Crate whisper_guard

Expand description

§whisper-guard

The post-processing layer Whisper should have shipped with.

whisper.cpp and its bindings (whisper-rs, and many forks) hallucinate in predictable, well-documented ways: looping on silence, generating phantom [music] tags, drifting into a foreign script when the audio is too quiet, gluing voice commands like “stop recording” onto the end of every transcript.

whisper-guard catches the common patterns, with defaults tuned in production by Minutes, an OSS meeting-memory tool that processes meeting and voice-memo audio across multiple languages.

§Quick start

If you already have Vec<String> segments from a transcription engine (whisper_state.get_segment(i).to_str(), a parakeet sidecar, a fork - anything):

use whisper_guard::clean_segments;

let raw = vec![
    "Thank you.".to_string(),
    "Thank you.".to_string(),
    "Thank you.".to_string(),
    "Thank you.".to_string(),
    "What's the budget for this quarter?".to_string(),
];

let (cleaned, stats) = clean_segments(&raw);
assert!(cleaned.iter().any(|s| s.contains("budget")));
println!("{}", stats.summary());
// → whisper-guard: 5 → 3 segments (2 removed)
//   (the loop collapses to first-occurrence + an annotation line; see CleanOptions)

That’s the whole API for the common case. No builders, no setup, no engine coupling. Six guards run in a fixed order; opt out individually via CleanOptions when you have a good reason.
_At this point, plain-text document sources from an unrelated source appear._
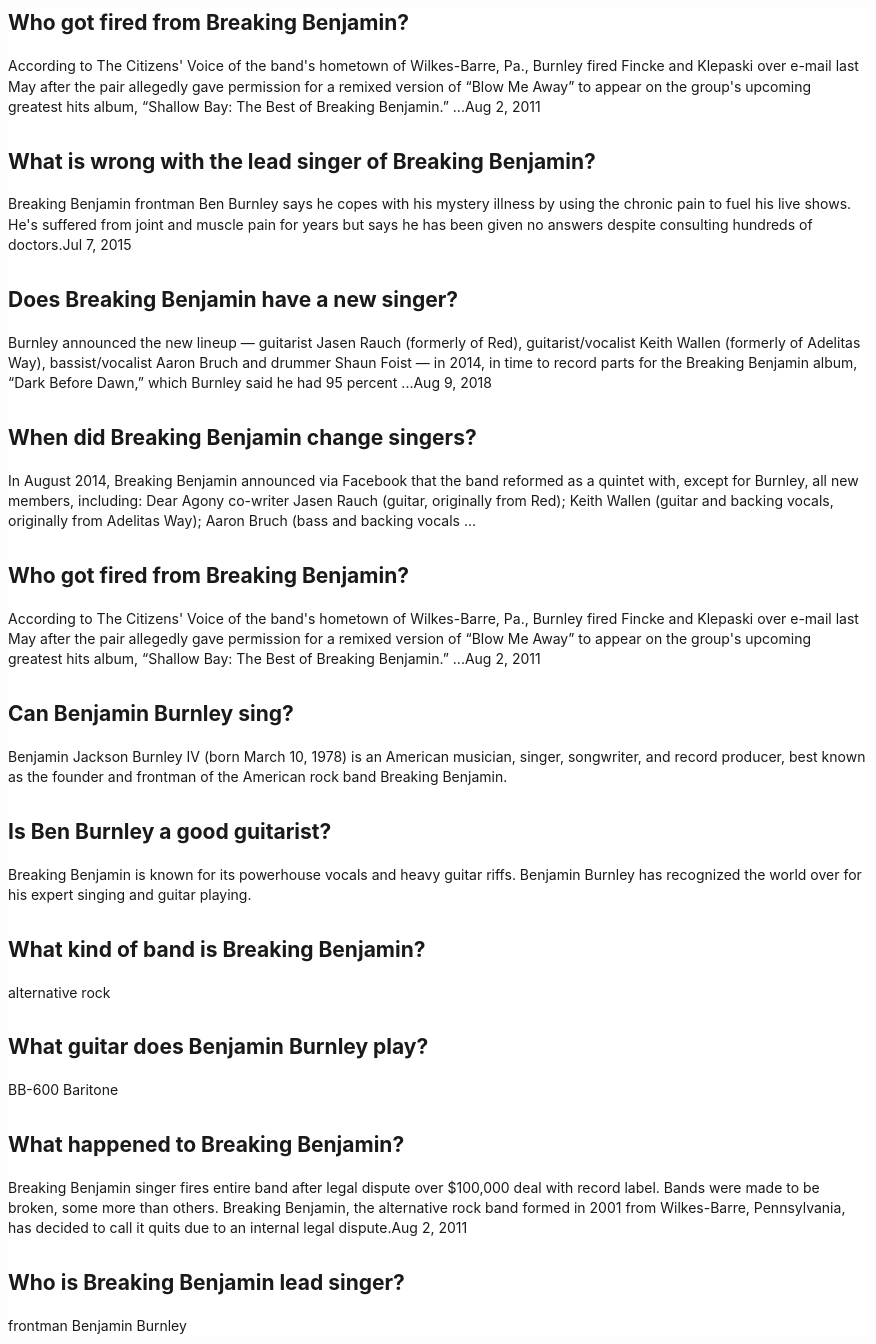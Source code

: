 ## Who got fired from Breaking Benjamin?
According to The Citizens' Voice of the band's hometown of Wilkes-Barre, Pa., Burnley fired Fincke and Klepaski over e-mail last May after the pair allegedly gave permission for a remixed version of “Blow Me Away” to appear on the group's upcoming greatest hits album, “Shallow Bay: The Best of Breaking Benjamin.” ...Aug 2, 2011

## What is wrong with the lead singer of Breaking Benjamin?
Breaking Benjamin frontman Ben Burnley says he copes with his mystery illness by using the chronic pain to fuel his live shows. He's suffered from joint and muscle pain for years but says he has been given no answers despite consulting hundreds of doctors.Jul 7, 2015

## Does Breaking Benjamin have a new singer?
Burnley announced the new lineup — guitarist Jasen Rauch (formerly of Red), guitarist/vocalist Keith Wallen (formerly of Adelitas Way), bassist/vocalist Aaron Bruch and drummer Shaun Foist — in 2014, in time to record parts for the Breaking Benjamin album, “Dark Before Dawn,” which Burnley said he had 95 percent ...Aug 9, 2018

## When did Breaking Benjamin change singers?
In August 2014, Breaking Benjamin announced via Facebook that the band reformed as a quintet with, except for Burnley, all new members, including: Dear Agony co-writer Jasen Rauch (guitar, originally from Red); Keith Wallen (guitar and backing vocals, originally from Adelitas Way); Aaron Bruch (bass and backing vocals ...

## Who got fired from Breaking Benjamin?
According to The Citizens' Voice of the band's hometown of Wilkes-Barre, Pa., Burnley fired Fincke and Klepaski over e-mail last May after the pair allegedly gave permission for a remixed version of “Blow Me Away” to appear on the group's upcoming greatest hits album, “Shallow Bay: The Best of Breaking Benjamin.” ...Aug 2, 2011

## Can Benjamin Burnley sing?
Benjamin Jackson Burnley IV (born March 10, 1978) is an American musician, singer, songwriter, and record producer, best known as the founder and frontman of the American rock band Breaking Benjamin.

## Is Ben Burnley a good guitarist?
Breaking Benjamin is known for its powerhouse vocals and heavy guitar riffs. Benjamin Burnley has recognized the world over for his expert singing and guitar playing.

## What kind of band is Breaking Benjamin?
alternative rock

## What guitar does Benjamin Burnley play?
BB-600 Baritone

## What happened to Breaking Benjamin?
Breaking Benjamin singer fires entire band after legal dispute over $100,000 deal with record label. Bands were made to be broken, some more than others. Breaking Benjamin, the alternative rock band formed in 2001 from Wilkes-Barre, Pennsylvania, has decided to call it quits due to an internal legal dispute.Aug 2, 2011

## Who is Breaking Benjamin lead singer?
frontman Benjamin Burnley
§Works with any whisper variant

whisper-guard’s segment/audio modules are pure Rust with no whisper-rs dependency. If you depend on a forked or pinned whisper-rs (common for Metal/CUDA tuning, GPU patches, or model compatibility), use:

whisper-guard = { version = "0.2", default-features = false }

…and the cleaning pipeline works regardless of which whisper-rs is in your tree. The optional whisper feature only adds params presets that wrap whisper_rs::FullParams.

§What it catches

Pre-transcription audio prep (audio):

Silence stripping with adaptive noise floor
Auto-normalization for quiet microphones
Windowed-sinc resampling (32-tap Hann, alias-free) for 44.1k → 16k

Post-transcription segment cleaning (segments):

Consecutive repetition (3+ similar segments collapsed)
Interleaved A/B/A/B hallucination patterns
Bracketed noise marker collapse ([Śmiech], [music], [risas], any language)
Foreign-script hallucination detection (e.g., CJK in a Latin transcript)
Trailing noise trimming ([music], [BLANK_AUDIO], filler at the end)
Voice command stripping (stop recording, end recording at the tail)

Whisper parameter presets (params, requires whisper feature):

Batch transcription params matching whisper-cli defaults
Low-latency streaming params

Re-exports§

pub use audio::normalize_audio;
pub use audio::resample;
pub use audio::strip_silence;
pub use segments::clean_segments;
pub use segments::clean_segments_with_options;
pub use segments::clean_transcript;
pub use segments::strip_trailing_commands;
pub use segments::CleanOptions;
pub use segments::CleanStats;

Modules§

audio: Pre-transcription audio preparation for whisper.
params: Whisper parameter presets for stable transcription.
segments: Post-transcription segment cleaning for whisper output.